» **HOW TO COMPLETE THIS TASK**: Go through the material and copy every line in which "boolean" appears.

» **DATASET EXCERPTS**:

*** Block opens ***

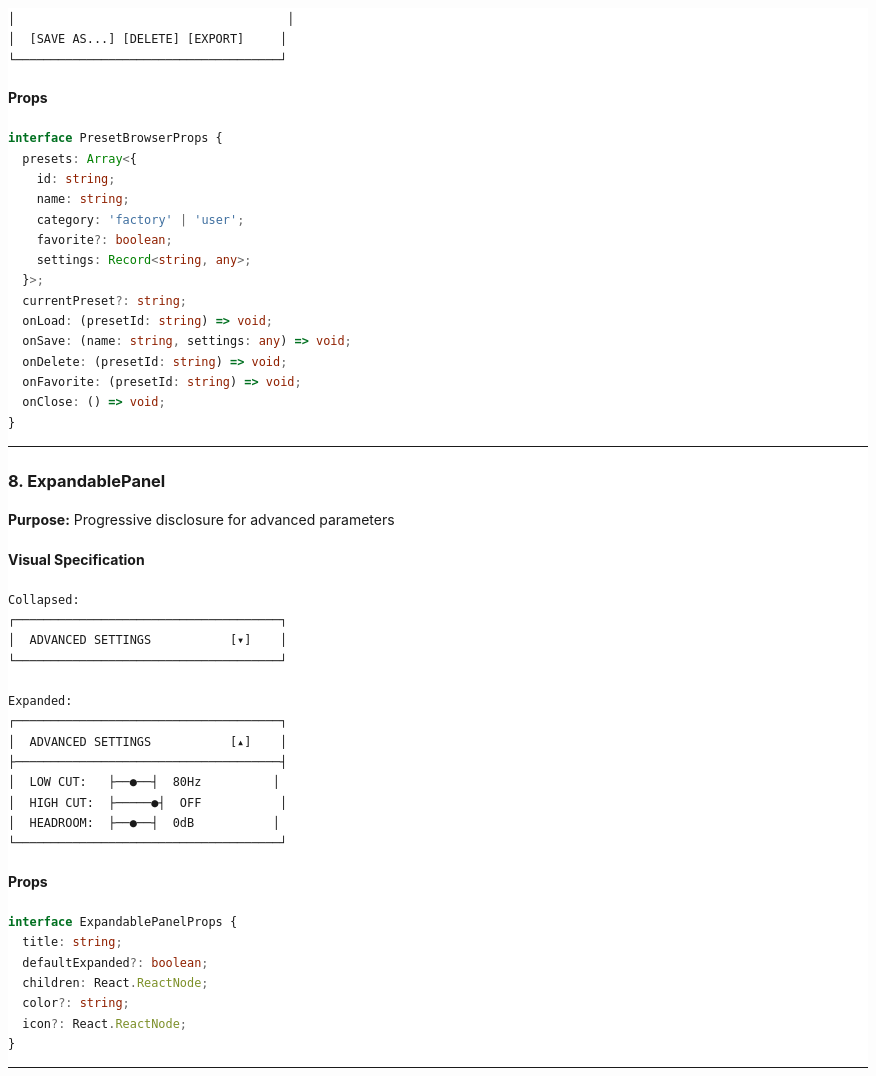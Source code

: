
 ```
│                                      │
│  [SAVE AS...] [DELETE] [EXPORT]     │
└─────────────────────────────────────┘
```

#### Props
```typescript
interface PresetBrowserProps {
  presets: Array<{
    id: string;
    name: string;
    category: 'factory' | 'user';
    favorite?: boolean;
    settings: Record<string, any>;
  }>;
  currentPreset?: string;
  onLoad: (presetId: string) => void;
  onSave: (name: string, settings: any) => void;
  onDelete: (presetId: string) => void;
  onFavorite: (presetId: string) => void;
  onClose: () => void;
}
```

---

### 8. ExpandablePanel
**Purpose:** Progressive disclosure for advanced parameters

#### Visual Specification
```
Collapsed:
┌─────────────────────────────────────┐
│  ADVANCED SETTINGS           [▾]    │
└─────────────────────────────────────┘

Expanded:
┌─────────────────────────────────────┐
│  ADVANCED SETTINGS           [▴]    │
├─────────────────────────────────────┤
│  LOW CUT:   ├──●──┤  80Hz          │
│  HIGH CUT:  ├─────●┤  OFF           │
│  HEADROOM:  ├──●──┤  0dB           │
└─────────────────────────────────────┘
```

#### Props
```typescript
interface ExpandablePanelProps {
  title: string;
  defaultExpanded?: boolean;
  children: React.ReactNode;
  color?: string;
  icon?: React.ReactNode;
}
```

---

*** Block closes ***

» **YOUR SOLUTION**:
    favorite?: boolean;
  defaultExpanded?: boolean;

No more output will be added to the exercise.